Short form content Vs long form content was one of the most frequent questions among marketers until a few years ago.
Until Google decided to end this debate with its search algorithm. Guess what? Long form content won. Marketers quickly found it out and jumped on the bandwagon and started producing massive 10x blog posts crammed with thousands and thousands of words.
This is bad. It’s bad for me, for you, for humanity… and it’s bad for marketers too.
There was nothing wrong with short form content Google, why you had to kill it?
Ok… you might be a bit lost at this point, so before I keep going with my grumbles let me give you a bit of context.
What is short form content?
Oooh… thanks for asking! You’ll never guess!
It’s short content!
Now that I’ve revealed to you this eye-opening truth, let’s proceed with a more formal definition.
According to Search Engine Journal, a short form content is anything shorter than 1,000 words.

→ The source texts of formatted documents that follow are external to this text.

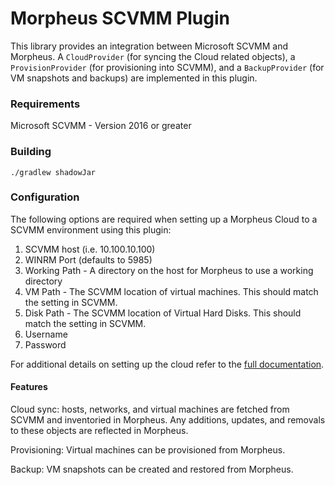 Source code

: # Morpheus SCVMM Plugin
This library provides an integration between Microsoft SCVMM and Morpheus. A `CloudProvider` (for syncing the Cloud related objects), a `ProvisionProvider` (for provisioning into SCVMM), and a `BackupProvider` (for VM snapshots and backups) are implemented in this plugin.

### Requirements
Microsoft SCVMM - Version 2016 or greater

### Building
`./gradlew shadowJar`

### Configuration
The following options are required when setting up a Morpheus Cloud to a SCVMM environment using this plugin:
1. SCVMM host (i.e. 10.100.10.100)
2. WINRM Port (defaults to 5985)
3. Working Path - A directory on the host for Morpheus to use a working directory
4. VM Path - The SCVMM location of virtual machines. This should match the setting in SCVMM.
5. Disk Path - The SCVMM location of Virtual Hard Disks. This should match the setting in SCVMM.
3. Username
4. Password

For additional details on setting up the cloud refer to the [full documentation](https://docs.morpheusdata.com/en/latest/integration_guides/Clouds/scvmm/scvmm.html#add-a-scvmm-cloud).

#### Features
Cloud sync: hosts, networks, and virtual machines are fetched from SCVMM and inventoried in Morpheus. Any additions, updates, and removals to these objects are reflected in Morpheus.

Provisioning: Virtual machines can be provisioned from Morpheus.

Backup: VM snapshots can be created and restored from Morpheus.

Tweets are great examples of short form content. They are concise and straight to the point (if well written like this one).
How many times have you watched a movie and thought: “It’s good but it should have been 45 minutes shorter”?
Until a while ago, many blog posts could have been classified as short form content. When I started blogging it was totally fine to write an 800 words long piece of content as long as it was valuable for users.
Even before that, when I was a journalist for printed magazines, I would write just a couple of articles per month. And they were short. Long form articles were expensive. They required a lot of pages, content (which was expensive), and photographers. Writers would check word counts mainly to be sure their content would fit on the page.
Yet my short articles were much more valuables than most of the stuff I write today. Why? Because they were packed with ideas, interviews, unique points of view. Every fact, every statistic was double-checked. And they constantly kept readers engaged.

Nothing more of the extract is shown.